**WHAT YOU ARE ASKED TO DO**
The entries below hold a line with "3.1 (Separation /" and a line with "That is: no". Return those lines and all that lie between them, exactly and only.

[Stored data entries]

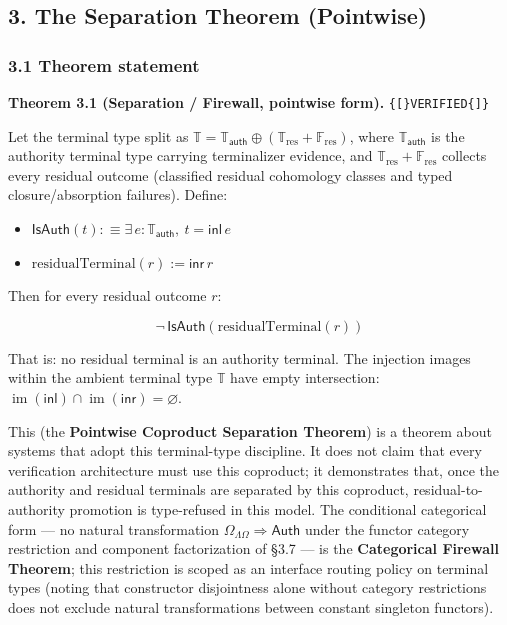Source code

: \documentclass[
  10pt,
]{article}
\providecommand{\tightlist}{%
  \setlength{\itemsep}{0pt}\setlength{\parskip}{0pt}}
\providecommand{\tightlist}{%
  \setlength{\itemsep}{0pt}\setlength{\parskip}{0pt}}
\DeclareRobustCommand{\texttt}[1]{{\paperSymbolFont\nolinkurl{#1}}}
\begin{document}
\subsection{3. The Separation Theorem (Pointwise)}\label{the-separation-theorem-pointwise}

\subsubsection{3.1 Theorem statement}\label{theorem-statement}

\textbf{Theorem 3.1 (Separation / Firewall, pointwise form).} \texttt{{[}VERIFIED{]}}

Let the terminal type split as \protect\hypertarget{math-E0040-0055}{}{\(\mathbb{T} = \mathbb{T}_{\mathsf{auth}} \oplus (\mathbb{T}_{\mathrm{res}} + \mathbb{F}_{\mathrm{res}})\)}, where \protect\hypertarget{math-E0029-0056}{}{\(\mathbb{T}_{\mathsf{auth}}\)} is the authority terminal type carrying terminalizer evidence, and \protect\hypertarget{math-E0008-0057}{}{\(\mathbb{T}_{\mathrm{res}} + \mathbb{F}_{\mathrm{res}}\)} collects every residual outcome (classified residual cohomology classes and typed closure/absorption failures). Define:

\begin{itemize}
\tightlist
\item
  \protect\hypertarget{math-E0041-0058}{}{\(\mathsf{IsAuth}(t) :\equiv \exists\, e : \mathbb{T}_{\mathsf{auth}},\ t = \mathsf{inl}\,e\)}
\item
  \protect\hypertarget{math-E0042-0059}{}{\(\mathrm{residualTerminal}(r) := \mathsf{inr}\,r\)}
\end{itemize}

Then for every residual outcome \protect\hypertarget{math-E0043-0060}{}{\(r\)}:

\protect\hypertarget{math-E0044-0061}{}{\[\neg\,\mathsf{IsAuth}(\mathrm{residualTerminal}(r))\]}

That is: no residual terminal is an authority terminal. The injection images within the ambient terminal type \protect\hypertarget{math-E0045-0062}{}{\(\mathbb{T}\)} have empty intersection: \protect\hypertarget{math-E0046-0063}{}{\(\operatorname{im}(\mathsf{inl}) \cap \operatorname{im}(\mathsf{inr}) = \varnothing\)}.

This (the \textbf{Pointwise Coproduct Separation Theorem}) is a theorem about systems that adopt this terminal-type discipline. It does not claim that every verification architecture must use this coproduct; it demonstrates that, once the authority and residual terminals are separated by this coproduct, residual-to-authority promotion is type-refused in this model. The conditional categorical form --- no natural transformation \protect\hypertarget{math-E0047-0064}{}{\(\Omega_{\Lambda\Omega}\Rightarrow\mathsf{Auth}\)} under the functor category restriction and component factorization of §3.7 --- is the \textbf{Categorical Firewall Theorem}; this restriction is scoped as an interface routing policy on terminal types (noting that constructor disjointness alone without category restrictions does not exclude natural transformations between constant singleton functors).
\end{document}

**RESPONSE TO THE EXERCISE**
\textbf{Theorem 3.1 (Separation / Firewall, pointwise form).} \texttt{{[}VERIFIED{]}}

Let the terminal type split as \protect\hypertarget{math-E0040-0055}{}{\(\mathbb{T} = \mathbb{T}_{\mathsf{auth}} \oplus (\mathbb{T}_{\mathrm{res}} + \mathbb{F}_{\mathrm{res}})\)}, where \protect\hypertarget{math-E0029-0056}{}{\(\mathbb{T}_{\mathsf{auth}}\)} is the authority terminal type carrying terminalizer evidence, and \protect\hypertarget{math-E0008-0057}{}{\(\mathbb{T}_{\mathrm{res}} + \mathbb{F}_{\mathrm{res}}\)} collects every residual outcome (classified residual cohomology classes and typed closure/absorption failures). Define:

\begin{itemize}
\tightlist
\item
  \protect\hypertarget{math-E0041-0058}{}{\(\mathsf{IsAuth}(t) :\equiv \exists\, e : \mathbb{T}_{\mathsf{auth}},\ t = \mathsf{inl}\,e\)}
\item
  \protect\hypertarget{math-E0042-0059}{}{\(\mathrm{residualTerminal}(r) := \mathsf{inr}\,r\)}
\end{itemize}

Then for every residual outcome \protect\hypertarget{math-E0043-0060}{}{\(r\)}:

\protect\hypertarget{math-E0044-0061}{}{\[\neg\,\mathsf{IsAuth}(\mathrm{residualTerminal}(r))\]}

That is: no residual terminal is an authority terminal. The injection images within the ambient terminal type \protect\hypertarget{math-E0045-0062}{}{\(\mathbb{T}\)} have empty intersection: \protect\hypertarget{math-E0046-0063}{}{\(\operatorname{im}(\mathsf{inl}) \cap \operatorname{im}(\mathsf{inr}) = \varnothing\)}.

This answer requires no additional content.